CBO: Medicare spending is slowing faster than expected

CBO also reported slower spending growth for Medicaid

The Congressional Budget Office (CBO) on Tuesday lowered its Medicare spending projections for the next decade by $137 billion, noting that federal spending on the program has been "significantly lower" than predicted for the past three years.

According to the report, Medicare spending in fiscal year 2012 grew by just 3%, to $551 billion, the slowest recorded rate of growth since 2000. Despite the slowdown, CBO estimated that total Medicare spending will reach $1.079 trillion in fiscal year 2023.

The report also showed a slowdown in spending in Medicare Parts A and B, which have risen by an average of 2.9% annually since 2009, compared with an average growth rate of 8.4% between 2002 and 2009.

CBO analysts said the changes reflect reduced growth in overall health care spending. "In recent years, health care spending has grown much more slowly both nationally and for federal programs than historical rates would have indicated," CBO wrote. The authors added, "For example, in 2012, federal spending for Medicare and Medicaid was about 5% below the amount that CBO had projected in March 2010.

According to CBO's new estimates, Medicare spending is expected to remain at about 3% of the gross domestic product until 2019, when it will climb to 3.5% of GDP by 2023.

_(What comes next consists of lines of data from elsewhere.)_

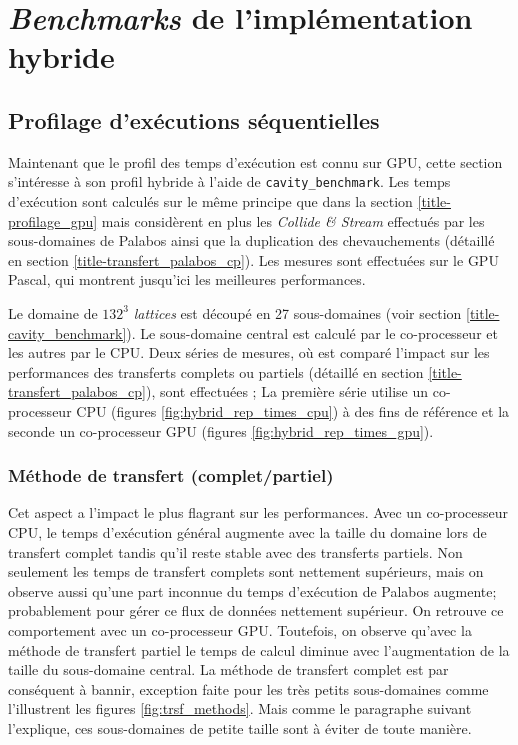 \section{\textit{Benchmarks} de l'implémentation hybride}

\subsection{Profilage d'exécutions séquentielles}
Maintenant que le profil des temps d'exécution est connu sur \acs{GPU}, cette section s'intéresse à son profil hybride à l'aide de \texttt{cavity\_benchmark}. Les temps d'exécution sont calculés sur le même principe que dans la section \ref{title-profilage_gpu} mais considèrent en plus les \textit{Collide \& Stream} effectués par les sous-domaines de Palabos ainsi que la duplication des chevauchements (détaillé en section \ref{title-transfert_palabos_cp}). Les mesures sont effectuées sur le \acs{GPU} Pascal, qui montrent jusqu'ici les meilleures performances. 

Le domaine de $132^3$ \textit{lattices} est découpé en 27 sous-domaines (voir section \ref{title-cavity_benchmark}). Le sous-domaine central est calculé par le co-processeur et les autres par le \acs{CPU}. Deux séries de mesures, où est comparé l'impact sur les performances des transferts complets ou partiels (détaillé en section \ref{title-transfert_palabos_cp}),  sont effectuées ; La première série utilise un co-processeur \acs{CPU} (figures \ref{fig:hybrid_rep_times_cpu}) à des fins de référence et la seconde un co-processeur \acs{GPU} (figures \ref{fig:hybrid_rep_times_gpu}).

\subsubsection{Méthode de transfert (complet/partiel)}
Cet  aspect a l'impact le plus flagrant sur les performances. Avec un co-processeur \acs{CPU}, le temps d'exécution général augmente avec la taille du domaine lors de transfert complet tandis qu'il reste stable avec des transferts partiels. Non seulement les temps de transfert complets sont nettement supérieurs, mais on observe aussi qu'une part inconnue du temps d'exécution de Palabos augmente; probablement pour gérer ce flux de données nettement supérieur. On retrouve ce comportement avec un co-processeur \acs{GPU}. Toutefois, on observe qu’avec la méthode de transfert partiel le temps de calcul diminue avec l’augmentation de la taille du sous-domaine central. La méthode de transfert complet est par conséquent à bannir, exception faite pour les très petits sous-domaines comme l'illustrent les figures \ref{fig:trsf_methods}. Mais comme le paragraphe suivant l’explique, ces sous-domaines de petite taille sont à éviter de toute manière.

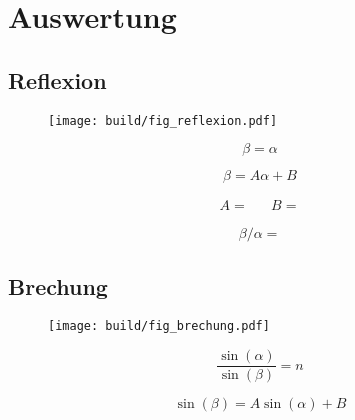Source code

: \section{Auswertung}
\label{sec:auswertung}


\subsection{Reflexion}

\begin{figure}[H]
	\texttt{[image: build/fig\_reflexion.pdf]}
	\caption{}
	\label{fig:reflexion}
\end{figure}

\begin{equation*}
	\beta = \alpha
\end{equation*}

\begin{equation*}
	\beta = A \alpha + B
\end{equation*}

\begin{align*}
	A =  && B = 
\end{align*}

\begin{table}[H]
	\centering
	\caption{}
	
	\label{tab:reflexion}
\end{table}

\begin{equation*}
	\beta / \alpha = 
\end{equation*}


\subsection{Brechung}

\begin{figure}[H]
	\texttt{[image: build/fig\_brechung.pdf]}
	\caption{}
	\label{fig:brechung}
\end{figure}

\begin{equation*}
	\frac{\sin(\alpha)}{\sin(\beta)} = n
\end{equation*}

\begin{equation*}
	\sin(\beta) = A \sin(\alpha) + B
\end{equation*}


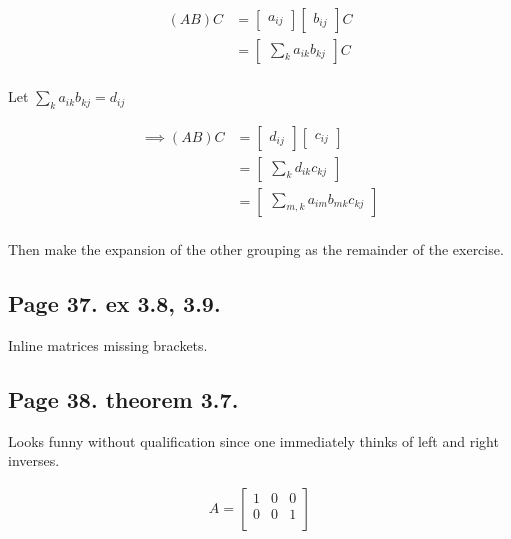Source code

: \begin{align*}
(AB) C
&= 
\begin{bmatrix}
a_{ij} 
\end{bmatrix} 
\begin{bmatrix}
b_{ij} 
\end{bmatrix} C \\
&= 
\begin{bmatrix}
\sum_k a_{ik} b_{kj} 
\end{bmatrix} C \\
\end{align*}

Let $\sum_k a_{ik} b_{kj} = d_{ij}$

\begin{align*}
\implies
(AB) C
&= 
\begin{bmatrix}
d_{ij} 
\end{bmatrix} 
\begin{bmatrix}
c_{ij} 
\end{bmatrix} \\
&= 
\begin{bmatrix}
\sum_k d_{ik} c_{kj} 
\end{bmatrix} \\
&= 
\begin{bmatrix}
\sum_{m,k} a_{im} b_{mk} c_{kj} 
\end{bmatrix} \\
\end{align*}

Then make the expansion of the other grouping as the remainder of the exercise.

\subsection{Page 37.  ex 3.8, 3.9. }

Inline matrices missing brackets.

\subsection{Page 38.  theorem 3.7. }

Looks funny without qualification since one immediately thinks of left and
right inverses.

\begin{align*}
A = 
\begin{bmatrix}
1 & 0 & 0 \\
0 & 0 & 1 \\
\end{bmatrix}
\end{align*}

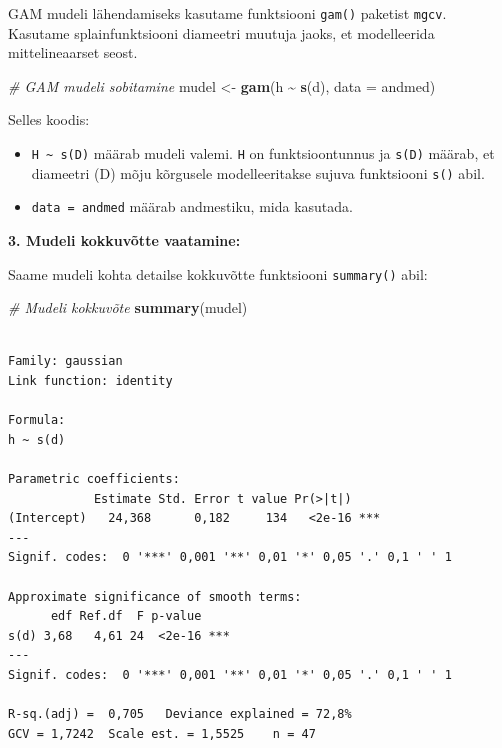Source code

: \documentclass[
]{book}
\newenvironment{Shaded}{\begin{snugshade}}{\end{snugshade}}
\newcommand{\AttributeTok}[1]{\textcolor[rgb]{0.13,0.29,0.53}{#1}}
\newcommand{\CommentTok}[1]{\textcolor[rgb]{0.56,0.35,0.01}{\textit{#1}}}
\newcommand{\FunctionTok}[1]{\textcolor[rgb]{0.13,0.29,0.53}{\textbf{#1}}}
\newcommand{\NormalTok}[1]{#1}
\newcommand{\OtherTok}[1]{\textcolor[rgb]{0.56,0.35,0.01}{#1}}
\newcommand{\SpecialCharTok}[1]{\textcolor[rgb]{0.81,0.36,0.00}{\textbf{#1}}}
\providecommand{\tightlist}{%
  \setlength{\itemsep}{0pt}\setlength{\parskip}{0pt}}
\renewenvironment{Shaded} {\begin{snugshade}\footnotesize} {\end{snugshade}}
\theoremstyle{definition}
\theoremstyle{definition}
\theoremstyle{definition}
\theoremstyle{definition}
\theoremstyle{remark}
\begin{document}
GAM mudeli lähendamiseks kasutame funktsiooni \texttt{gam()} paketist \texttt{mgcv}. Kasutame splainfunktsiooni diameetri muutuja jaoks, et modelleerida mittelineaarset seost.

\begin{Shaded}
\begin{Highlighting}[]
\CommentTok{\# GAM mudeli sobitamine}
\NormalTok{mudel }\OtherTok{\textless{}{-}} \FunctionTok{gam}\NormalTok{(h }\SpecialCharTok{\textasciitilde{}} \FunctionTok{s}\NormalTok{(d), }\AttributeTok{data =}\NormalTok{ andmed)}
\end{Highlighting}
\end{Shaded}

Selles koodis:

\begin{itemize}
\tightlist
\item
  \texttt{H\ \textasciitilde{}\ s(D)} määrab mudeli valemi. \texttt{H} on funktsioontunnus ja \texttt{s(D)} määrab, et diameetri (D) mõju kõrgusele modelleeritakse sujuva funktsiooni \texttt{s()} abil.
\item
  \texttt{data\ =\ andmed} määrab andmestiku, mida kasutada.
\end{itemize}

\textbf{3. Mudeli kokkuvõtte vaatamine:}

Saame mudeli kohta detailse kokkuvõtte funktsiooni \texttt{summary()} abil:

\begin{Shaded}
\begin{Highlighting}[]
\CommentTok{\# Mudeli kokkuvõte}
\FunctionTok{summary}\NormalTok{(mudel)}
\end{Highlighting}
\end{Shaded}

\begin{verbatim}

Family: gaussian 
Link function: identity 

Formula:
h ~ s(d)

Parametric coefficients:
            Estimate Std. Error t value Pr(>|t|)    
(Intercept)   24,368      0,182     134   <2e-16 ***
---
Signif. codes:  0 '***' 0,001 '**' 0,01 '*' 0,05 '.' 0,1 ' ' 1

Approximate significance of smooth terms:
      edf Ref.df  F p-value    
s(d) 3,68   4,61 24  <2e-16 ***
---
Signif. codes:  0 '***' 0,001 '**' 0,01 '*' 0,05 '.' 0,1 ' ' 1

R-sq.(adj) =  0,705   Deviance explained = 72,8%
GCV = 1,7242  Scale est. = 1,5525    n = 47
\end{verbatim}
\end{document}
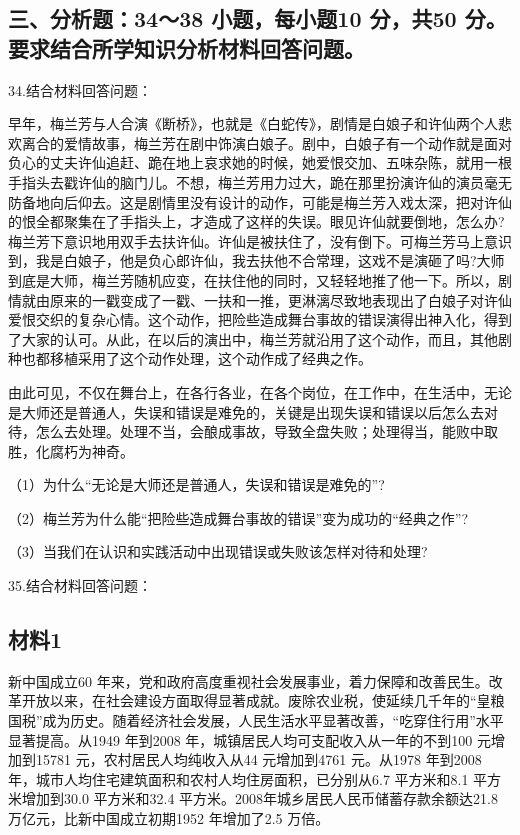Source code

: \documentclass[UTF8,11pt]{ctexart}
\begin{document}
\subsection*{三、分析题：34～38 小题，每小题10 分，共50 分。要求结合所学知识分析材料回答问题。}

34.结合材料回答问题：

早年，梅兰芳与人合演《断桥》，也就是《白蛇传》，剧情是白娘子和许仙两个人悲欢离合的爱情故事，梅兰芳在剧中饰演白娘子。剧中，白娘子有一个动作就是面对负心的丈夫许仙追赶、跪在地上哀求她的时候，她爱恨交加、五味杂陈，就用一根手指头去戳许仙的脑门儿。不想，梅兰芳用力过大，跪在那里扮演许仙的演员毫无防备地向后仰去。这是剧情里没有设计的动作，可能是梅兰芳入戏太深，把对许仙的恨全都聚集在了手指头上，才造成了这样的失误。眼见许仙就要倒地，怎么办?梅兰芳下意识地用双手去扶许仙。许仙是被扶住了，没有倒下。可梅兰芳马上意识到，我是白娘子，他是负心郎许仙，我去扶他不合常理，这戏不是演砸了吗?大师到底是大师，梅兰芳随机应变，在扶住他的同时，又轻轻地推了他一下。所以，剧情就由原来的一戳变成了一戳、一扶和一推，更淋漓尽致地表现出了白娘子对许仙爱恨交织的复杂心情。这个动作，把险些造成舞台事故的错误演得出神入化，得到了大家的认可。从此，在以后的演出中，梅兰芳就沿用了这个动作，而且，其他剧种也都移植采用了这个动作处理，这个动作成了经典之作。

由此可见，不仅在舞台上，在各行各业，在各个岗位，在工作中，在生活中，无论是大师还是普通人，失误和错误是难免的，关键是出现失误和错误以后怎么去对待，怎么去处理。处理不当，会酿成事故，导致全盘失败；处理得当，能败中取胜，化腐朽为神奇。

（1）为什么“无论是大师还是普通人，失误和错误是难免的”?


（2）梅兰芳为什么能“把险些造成舞台事故的错误”变为成功的“经典之作”?


（3）当我们在认识和实践活动中出现错误或失败该怎样对待和处理?


35.结合材料回答问题：


\subsection*{材料1}

新中国成立60 年来，党和政府高度重视社会发展事业，着力保障和改善民生。改革开放以来，在社会建设方面取得显著成就。废除农业税，使延续几千年的“皇粮国税”成为历史。随着经济社会发展，人民生活水平显著改善，“吃穿住行用”水平显著提高。从1949 年到2008 年，城镇居民人均可支配收入从一年的不到100 元增加到15781 元，农村居民人均纯收入从44 元增加到4761 元。从1978 年到2008 年，城市人均住宅建筑面积和农村人均住房面积，已分别从6.7 平方米和8.1 平方米增加到30.0 平方米和32.4 平方米。2008年城乡居民人民币储蓄存款余额达21.8 万亿元，比新中国成立初期1952 年增加了2.5 万倍。
\end{document}
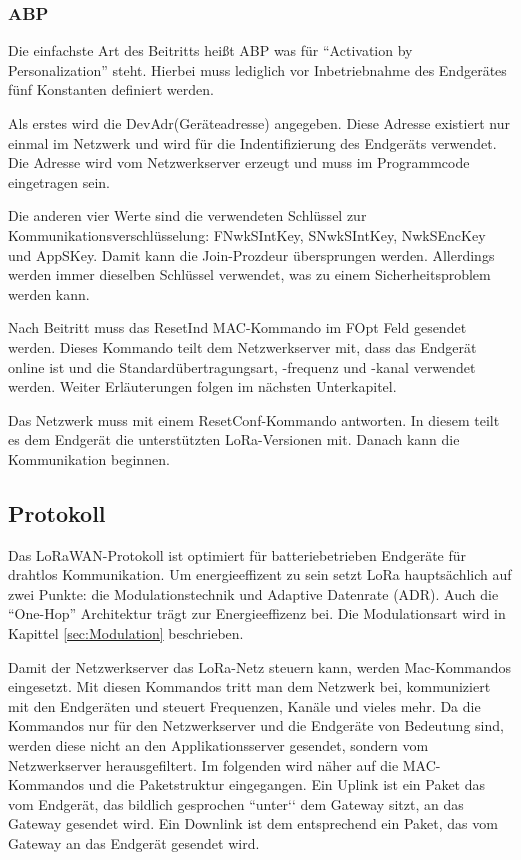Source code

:\documentclass[a4paper, 12pt]{article}
\begin{document}
            \subsubsection{ABP}
                Die einfachste Art des Beitritts heißt ABP was für ``Activation by Personalization'' steht. 
                Hierbei muss lediglich vor Inbetriebnahme des 
                Endgerätes fünf Konstanten definiert werden. 

                Als erstes wird die DevAdr(Geräteadresse) angegeben. Diese Adresse existiert nur einmal im 
                Netzwerk und wird für die Indentifizierung des Endgeräts verwendet. Die Adresse wird vom Netzwerkserver 
                erzeugt und muss im Programmcode eingetragen sein.

                Die anderen vier Werte sind die verwendeten Schlüssel zur Kommunikationsverschlüsselung:  
                FNwkSIntKey, SNwkSIntKey, NwkSEncKey und AppSKey. Damit kann die Join-Prozdeur 
                übersprungen werden. Allerdings werden immer dieselben Schlüssel verwendet, was zu einem 
                Sicherheitsproblem werden kann.

                Nach Beitritt muss das ResetInd MAC-Kommando im FOpt Feld gesendet werden. Dieses Kommando 
                teilt dem Netzwerkserver mit, dass das Endgerät online ist und die Standardübertragungsart, 
                -frequenz und -kanal verwendet werden. Weiter Erläuterungen folgen im nächsten Unterkapitel.

                Das Netzwerk muss  mit einem ResetConf-Kommando antworten. In diesem teilt es dem Endgerät die
                unterstützten LoRa-Versionen mit. Danach kann die Kommunikation beginnen.
        \subsection{Protokoll} \label{sec:protokoll}
            Das LoRaWAN-Protokoll ist optimiert für batteriebetrieben Endgeräte für drahtlos Kommunikation. 
            Um energieeffizent zu sein setzt LoRa hauptsächlich auf zwei Punkte: die Modulationstechnik und  
            Adaptive Datenrate (ADR). Auch die 
            ``One-Hop'' Architektur trägt zur Energieeffizenz bei. Die Modulationsart wird in Kapittel 
            \ref{sec:Modulation}  beschrieben. \cite[S,1 f]{LoRaClasses}


            Damit der Netzwerkserver das LoRa-Netz steuern kann, werden Mac-Kommandos eingesetzt. Mit diesen 
            Kommandos tritt man dem Netzwerk bei, kommuniziert mit den Endgeräten und steuert
            Frequenzen, Kanäle und vieles mehr.
            Da die Kommandos nur für den Netzwerkserver und die Endgeräte von Bedeutung sind, werden diese nicht an 
            den Applikationsserver gesendet, sondern vom Netzwerkserver herausgefiltert. Im folgenden wird näher auf 
            die MAC-Kommandos und die Paketstruktur eingegangen.
            Ein Uplink ist ein Paket das vom Endgerät, das bildlich gesprochen ``unter‘‘ dem Gateway sitzt, an das 
            Gateway gesendet wird. Ein Downlink ist dem entsprechend ein Paket, das vom Gateway an das Endgerät gesendet 
            wird.
\end{document}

Medicaid spending forecast

Meanwhile, CBO estimated that Medicaid spending between 2013 and 2022 will be 5.5% lower, or $236 billion less, than previously projected. CBO now expects Medicaid spending to reach $572 billion in 2023. CBO also lowered its forecast for per beneficiary Medicaid spending.

According to "Healthwatch," the decrease in per person spending is the result of the Affordable Care Act's (ACA) Medicaid expansion, which will add healthier beneficiaries to the program.

ACA forecasts

The CBO report also estimates that the Affordable Care Act will cost about $1.3 trillion over the next 10 years, up slightly from its previous estimate of $1.17 trillion, The Hill's "Healthwatch" reports. However, budget analysts noted that the new estimate included fiscal year 2023 and said that the previous estimate "remains essentially unchanged."

Despite the cost of the ACA, CBO has estimated that the law will reduce the deficit because it has provisions that will raise enough revenue to offset its costs. For example, in 2012 CBO estimated that a GOP bill to repeal the ACA would increase the federal deficit by $109 billion over 10 years.

In addition, CBO estimated that there will be 12 million new Medicaid beneficiaries by 2022, and increased its projection for the number of individuals who will enroll in the ACA's health insurance exchanges by 500,000, to 26 million individuals by 2022.

However, CBO noted that it does not believe the insurance exchanges will be ready for individuals to enroll and will offer fewer insurance options than previously expected. In the short term, CBO expects two million fewer individuals to be enrolled in the exchanges by 2014.

Meanwhile, CBO increased its estimate for the number of U.S. residents who would lose their employer-sponsored health insurance because of the ACA. Although CBO always expected this to be the case, it figured that some companies would opt to have their employees obtain coverage through the publicly subsidized health insurance exchanges instead of offering coverage themselvesits new report increases that estimate from four million U.S. residents to seven million U.S. residents.

According to CBO, the new estimate is the result of the American Tax Payer Relief Act, which maintained lower tax rates for U.S. residents with annual incomes below $450,000. The lower rates "reduce the relative attractiveness of employment-based insurance for low-income workers and for their employers." In essence, offering health coverage as a tax-free form of compensation is less appealing when marginal tax rates are lower and a publicly subsidized option is available. CBO estimated that employers will pay $13 billion more in fine for non-compliance with the ACA's employer mandate.

Meanwhile, CBO estimates that individuals will pay $11 billion less for not complying with the law's individual mandate, largely because it expects more U.S. residents will have incomes low enough to be exempt from the individual mandate.

CBO lowers estimate to eliminate sustainable growth rate formula

CBO also dramatically reduced its estimate for eliminating the sustainable growth rate formula (SGR), which sets Medicare physician reimbursement rates, from about $300 billion over 10 years previously to $138 billion, CQ HealthBeat reports. According to CBO, the lower cost of eliminating the SGR is primarily because of reduced spending on physicians' services in recent years.

According to CQ HealthBeat, the reduced costs could help an effort in the House to develop a bipartisan alternative to the SGR. Jeremy Lazarus, president of the American Medical Association, on Tuesday said that "now is the time to end this failed policy once and for all and protect access to care for seniors now and in the future" (Viebeck [1], "Healthwatch," The Hill, 2/5; Kliff, "Wonkblog," Washington Post, 2/5; Reichard [1], CQ HealthBeat, 2/5 [subscription required]; Morgan, Reuters, 2/5; Viebeck [2], "Healthwatch,The Hill, 2/5; Sanger-Katz, National Journal, 2/6; Reichard [2], CQ HealthBeat, 2/5 [subscription required]).